CEVAP: Ramazan ayının ardından gelen aya Şevval ayı denir. Bu ayda 6 gün oruç tutmak sevap açısından çok kıymetlidir.
Ramazan bayramından sonra bu oruç tutulur. Bu oruç tıpkı ramazanda tutulan oruç gibidir. Bu oruçlar ard arda tutulabileceği gibi aralıklarla da tutulabilir.
Bir hadiste efendimiz şöyle buyurmuştur; " Kim Ramazan orucunu tutar ve ona şevval ayının altı gün orucunu eklerse sanki yılın bütün günlerini oruçla geçirmiş gibi olur"

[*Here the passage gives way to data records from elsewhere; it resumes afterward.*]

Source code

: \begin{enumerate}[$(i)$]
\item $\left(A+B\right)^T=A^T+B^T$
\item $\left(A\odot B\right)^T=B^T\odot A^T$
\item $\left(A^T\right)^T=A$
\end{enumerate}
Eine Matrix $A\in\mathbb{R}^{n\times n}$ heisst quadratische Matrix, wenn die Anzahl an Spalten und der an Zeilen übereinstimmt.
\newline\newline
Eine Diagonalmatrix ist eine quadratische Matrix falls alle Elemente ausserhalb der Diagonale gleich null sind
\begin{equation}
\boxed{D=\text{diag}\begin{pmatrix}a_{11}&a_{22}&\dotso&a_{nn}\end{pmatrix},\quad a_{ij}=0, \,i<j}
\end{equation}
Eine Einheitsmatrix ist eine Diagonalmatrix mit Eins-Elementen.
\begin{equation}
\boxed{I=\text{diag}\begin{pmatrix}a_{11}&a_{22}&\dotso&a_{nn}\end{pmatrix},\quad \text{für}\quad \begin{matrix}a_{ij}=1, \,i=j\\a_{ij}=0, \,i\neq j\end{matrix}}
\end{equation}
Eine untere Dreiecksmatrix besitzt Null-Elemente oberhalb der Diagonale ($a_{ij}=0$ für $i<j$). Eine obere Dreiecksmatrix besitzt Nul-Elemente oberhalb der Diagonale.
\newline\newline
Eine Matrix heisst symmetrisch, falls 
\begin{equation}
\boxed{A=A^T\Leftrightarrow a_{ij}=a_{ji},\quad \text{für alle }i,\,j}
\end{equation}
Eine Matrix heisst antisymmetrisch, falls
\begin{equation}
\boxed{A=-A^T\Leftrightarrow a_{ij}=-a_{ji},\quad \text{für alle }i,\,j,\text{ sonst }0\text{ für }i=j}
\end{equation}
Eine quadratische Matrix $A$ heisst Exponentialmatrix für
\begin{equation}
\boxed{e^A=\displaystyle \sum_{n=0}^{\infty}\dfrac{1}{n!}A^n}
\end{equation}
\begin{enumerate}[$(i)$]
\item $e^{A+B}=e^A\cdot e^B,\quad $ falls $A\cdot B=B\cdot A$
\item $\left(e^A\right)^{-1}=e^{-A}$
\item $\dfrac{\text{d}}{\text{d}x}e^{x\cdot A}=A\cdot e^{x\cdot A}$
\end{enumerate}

SORU: Şevval orucunda tutamadığım Ramazan orucuna niyet edebilir miyim?
CEVAP: Bu durumda siz şevval orucu değil, Ramazan orucunun kazasını tutmuş olursunuz.
SORU: Dizinde ve ayağa kalkışında rahatsızlık olan sandalyede namaz kılabilir mi?
CEVAP: Ayağa kalkabilen kişi namaza ayakta başlar. Ayakta durup da oturduğu zaman secde edemeyen kişi namaza ayakta başlar. Rükû edip oturduktan sonra ima ile başını öne eğerek secde eder. Ayağa kalkamaz durumda ise oturduğu yerden namaza devam eder.
Başı ile ima eden böyle namaza devam eder. Ayakta durmaya gücü yettiği halde yerde oturamayan kimse namaza ayakta başlar.
Rükûdan sonra tabure gibi bir şeye oturarak başının iması ile namazı kılar. Kişi dilerse ayaklarını secde yerine uzatarak namazı kılar.
SORU: Bağırsağında problem olan biri nasıl namaz kılar?
CEVAP: Hz Peygamber basur hastalığı olan birine şöyle buyurdu;
"Durabiliyorsa ayakta, gücün el vermiyorsa oturarak, ona da gücün yetmiyorsa yan üstü uzanarak namazını kıl. Bu kişi başka güç yetiremiyorsa ima ile namazını kılar. Burada kişi gücünün yettiğini yapmakla sorumlu olur.
SORU: Kendisine dünür gidilen ve kararı beklenen veya söz kesilen bir kadına başkası evlilik teklif edebilir mi?
CEVAP: Böyle bir durumda gelin-kız tarafı talipliye olumsuz cevap vermedikçe başkası talip olamaz. Hz Peygamber (sav) şöyle buyurdu;" Sizden biri sakın Müslüman kardeşinin dünür gittiği birine talip olmasın" (Buhari) Bunun çirkin bir şey ve geleneklerimize aykırı bir durum olduğu da zaten bellidir. Ayrıca bu durum birçok açıdan düşmanlığa da sebep olur.